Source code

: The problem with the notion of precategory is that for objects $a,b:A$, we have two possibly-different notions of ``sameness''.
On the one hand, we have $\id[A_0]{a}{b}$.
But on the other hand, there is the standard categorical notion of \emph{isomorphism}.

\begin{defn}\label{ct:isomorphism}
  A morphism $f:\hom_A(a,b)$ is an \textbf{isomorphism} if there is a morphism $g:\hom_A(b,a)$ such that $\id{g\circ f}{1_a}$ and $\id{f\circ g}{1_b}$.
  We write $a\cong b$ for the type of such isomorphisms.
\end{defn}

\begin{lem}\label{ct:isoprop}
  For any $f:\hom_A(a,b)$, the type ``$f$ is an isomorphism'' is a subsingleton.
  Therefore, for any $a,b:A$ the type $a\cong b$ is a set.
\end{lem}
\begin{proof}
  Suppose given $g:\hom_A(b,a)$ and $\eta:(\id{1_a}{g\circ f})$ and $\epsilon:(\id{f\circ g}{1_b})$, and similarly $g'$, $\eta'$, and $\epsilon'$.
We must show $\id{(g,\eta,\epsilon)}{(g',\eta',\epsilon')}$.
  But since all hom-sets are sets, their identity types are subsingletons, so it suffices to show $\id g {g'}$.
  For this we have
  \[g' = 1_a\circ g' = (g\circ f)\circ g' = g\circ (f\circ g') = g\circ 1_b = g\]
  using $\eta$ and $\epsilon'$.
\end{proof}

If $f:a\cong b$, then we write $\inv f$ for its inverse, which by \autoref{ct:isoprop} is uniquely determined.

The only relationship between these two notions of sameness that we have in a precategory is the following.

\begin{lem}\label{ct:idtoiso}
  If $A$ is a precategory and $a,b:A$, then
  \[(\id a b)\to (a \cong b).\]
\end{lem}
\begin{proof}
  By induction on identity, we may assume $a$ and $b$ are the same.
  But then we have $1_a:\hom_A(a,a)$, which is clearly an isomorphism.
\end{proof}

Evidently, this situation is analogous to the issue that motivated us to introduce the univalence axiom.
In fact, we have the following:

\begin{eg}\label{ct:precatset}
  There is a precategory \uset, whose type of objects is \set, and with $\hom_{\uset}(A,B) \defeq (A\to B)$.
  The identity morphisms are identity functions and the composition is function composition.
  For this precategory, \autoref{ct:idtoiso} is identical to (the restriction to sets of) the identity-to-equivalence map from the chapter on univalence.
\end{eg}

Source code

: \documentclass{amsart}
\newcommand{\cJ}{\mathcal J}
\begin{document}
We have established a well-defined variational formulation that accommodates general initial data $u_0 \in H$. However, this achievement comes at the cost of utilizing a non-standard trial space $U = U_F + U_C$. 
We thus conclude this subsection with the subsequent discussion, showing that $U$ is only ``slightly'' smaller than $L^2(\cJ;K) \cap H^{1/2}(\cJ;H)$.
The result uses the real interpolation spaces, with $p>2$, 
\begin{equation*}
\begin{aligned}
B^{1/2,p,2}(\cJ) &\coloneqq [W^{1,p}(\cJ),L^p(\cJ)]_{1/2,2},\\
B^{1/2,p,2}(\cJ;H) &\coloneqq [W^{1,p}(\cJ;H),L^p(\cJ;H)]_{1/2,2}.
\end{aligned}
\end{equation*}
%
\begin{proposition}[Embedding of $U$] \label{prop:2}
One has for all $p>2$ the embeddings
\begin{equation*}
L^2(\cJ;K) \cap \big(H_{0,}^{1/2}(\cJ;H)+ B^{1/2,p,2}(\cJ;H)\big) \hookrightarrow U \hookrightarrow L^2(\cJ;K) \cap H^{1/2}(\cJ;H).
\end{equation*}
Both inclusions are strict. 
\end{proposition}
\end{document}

_Task brief_
When you write out the listing, keep every line exactly as it is above.

_Written solution_
Source code

: The problem with the notion of precategory is that for objects $a,b:A$, we have two possibly-different notions of ``sameness''.
On the one hand, we have $\id[A_0]{a}{b}$.
But on the other hand, there is the standard categorical notion of \emph{isomorphism}.

\begin{defn}\label{ct:isomorphism}
  A morphism $f:\hom_A(a,b)$ is an \textbf{isomorphism} if there is a morphism $g:\hom_A(b,a)$ such that $\id{g\circ f}{1_a}$ and $\id{f\circ g}{1_b}$.
  We write $a\cong b$ for the type of such isomorphisms.
\end{defn}

\begin{lem}\label{ct:isoprop}
  For any $f:\hom_A(a,b)$, the type ``$f$ is an isomorphism'' is a subsingleton.
  Therefore, for any $a,b:A$ the type $a\cong b$ is a set.
\end{lem}
\begin{proof}
  Suppose given $g:\hom_A(b,a)$ and $\eta:(\id{1_a}{g\circ f})$ and $\epsilon:(\id{f\circ g}{1_b})$, and similarly $g'$, $\eta'$, and $\epsilon'$.
We must show $\id{(g,\eta,\epsilon)}{(g',\eta',\epsilon')}$.
  But since all hom-sets are sets, their identity types are subsingletons, so it suffices to show $\id g {g'}$.
  For this we have
  \[g' = 1_a\circ g' = (g\circ f)\circ g' = g\circ (f\circ g') = g\circ 1_b = g\]
  using $\eta$ and $\epsilon'$.
\end{proof}

If $f:a\cong b$, then we write $\inv f$ for its inverse, which by \autoref{ct:isoprop} is uniquely determined.

The only relationship between these two notions of sameness that we have in a precategory is the following.

\begin{lem}\label{ct:idtoiso}
  If $A$ is a precategory and $a,b:A$, then
  \[(\id a b)\to (a \cong b).\]
\end{lem}
\begin{proof}
  By induction on identity, we may assume $a$ and $b$ are the same.
  But then we have $1_a:\hom_A(a,a)$, which is clearly an isomorphism.
\end{proof}

Evidently, this situation is analogous to the issue that motivated us to introduce the univalence axiom.
In fact, we have the following:

\begin{eg}\label{ct:precatset}
  There is a precategory \uset, whose type of objects is \set, and with $\hom_{\uset}(A,B) \defeq (A\to B)$.
  The identity morphisms are identity functions and the composition is function composition.
  For this precategory, \autoref{ct:idtoiso} is identical to (the restriction to sets of) the identity-to-equivalence map from the chapter on univalence.
\end{eg}

Source code

: \documentclass{amsart}
\newcommand{\cJ}{\mathcal J}
\begin{document}
We have established a well-defined variational formulation that accommodates general initial data $u_0 \in H$. However, this achievement comes at the cost of utilizing a non-standard trial space $U = U_F + U_C$. 
We thus conclude this subsection with the subsequent discussion, showing that $U$ is only ``slightly'' smaller than $L^2(\cJ;K) \cap H^{1/2}(\cJ;H)$.
The result uses the real interpolation spaces, with $p>2$, 
\begin{equation*}
\begin{aligned}
B^{1/2,p,2}(\cJ) &\coloneqq [W^{1,p}(\cJ),L^p(\cJ)]_{1/2,2},\\
B^{1/2,p,2}(\cJ;H) &\coloneqq [W^{1,p}(\cJ;H),L^p(\cJ;H)]_{1/2,2}.
\end{aligned}
\end{equation*}
%
\begin{proposition}[Embedding of $U$] \label{prop:2}
One has for all $p>2$ the embeddings
\begin{equation*}
L^2(\cJ;K) \cap \big(H_{0,}^{1/2}(\cJ;H)+ B^{1/2,p,2}(\cJ;H)\big) \hookrightarrow U \hookrightarrow L^2(\cJ;K) \cap H^{1/2}(\cJ;H).
\end{equation*}
Both inclusions are strict. 
\end{proposition}
\end{document}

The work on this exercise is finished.